[Saved data entries]
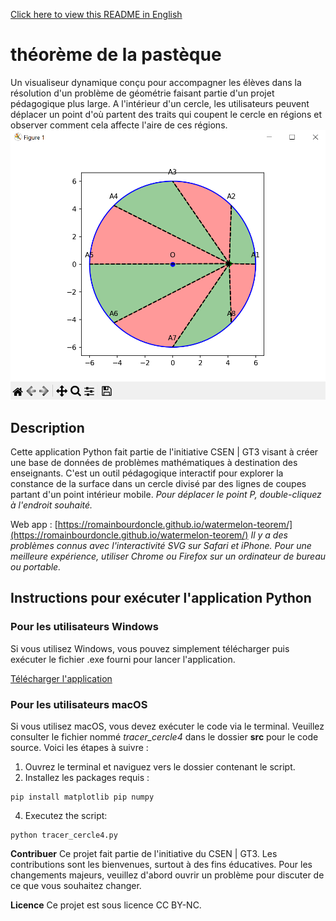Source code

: 
[Click here to view this README in English](README_ENG.md)
# théorème de la pastèque
Un visualiseur dynamique conçu pour accompagner les élèves dans la résolution d'un problème de géométrie faisant partie d'un projet pédagogique plus large. A l'intérieur d'un cercle, les utilisateurs peuvent déplacer un point d'où partent des traits qui coupent le cercle en régions et observer comment cela affecte l'aire de ces régions.
![app_screenshot](./docs/capture.png)

## Description
Cette application Python fait partie de l'initiative CSEN | GT3 visant à créer une base de données de problèmes mathématiques à destination des enseignants. C'est un outil pédagogique interactif pour explorer la constance de la surface dans un cercle divisé par des lignes de coupes partant d'un point intérieur mobile. *Pour déplacer le point P, double-cliquez à l'endroit souhaité.*

Web app : [https://romainbourdoncle.github.io/watermelon-teorem/](https://romainbourdoncle.github.io/watermelon-teorem/)
_Il y a des problèmes connus avec l'interactivité SVG sur Safari et iPhone. Pour une meilleure expérience, utiliser Chrome ou Firefox sur un ordinateur de bureau ou portable._

## Instructions pour exécuter l'application Python

### Pour les utilisateurs Windows
Si vous utilisez Windows, vous pouvez simplement télécharger puis exécuter le fichier .exe fourni pour lancer l'application.

[Télécharger l'application](https://github.com/romainbourdoncle/watermelon-teorem/releases/download/v1.0.0/tracer_cercle4.exe)

### Pour les utilisateurs macOS
Si vous utilisez macOS, vous devez exécuter le code via le terminal. Veuillez consulter le fichier nommé *tracer_cercle4* dans le dossier **src** pour le code source. Voici les étapes à suivre :
1. Ouvrez le terminal et naviguez vers le dossier contenant le script.
2. Installez les packages requis :
```
pip install matplotlib pip numpy
```
4. Executez the script:
```
python tracer_cercle4.py
```
**Contribuer**
Ce projet fait partie de l'initiative du CSEN | GT3. Les contributions sont les bienvenues, surtout à des fins éducatives. Pour les changements majeurs, veuillez d'abord ouvrir un problème pour discuter de ce que vous souhaitez changer.

**Licence**
Ce projet est sous licence CC BY-NC.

_Work order_
Please give the number of lines above that include the string "macOS", with nothing added.

_Reply_
2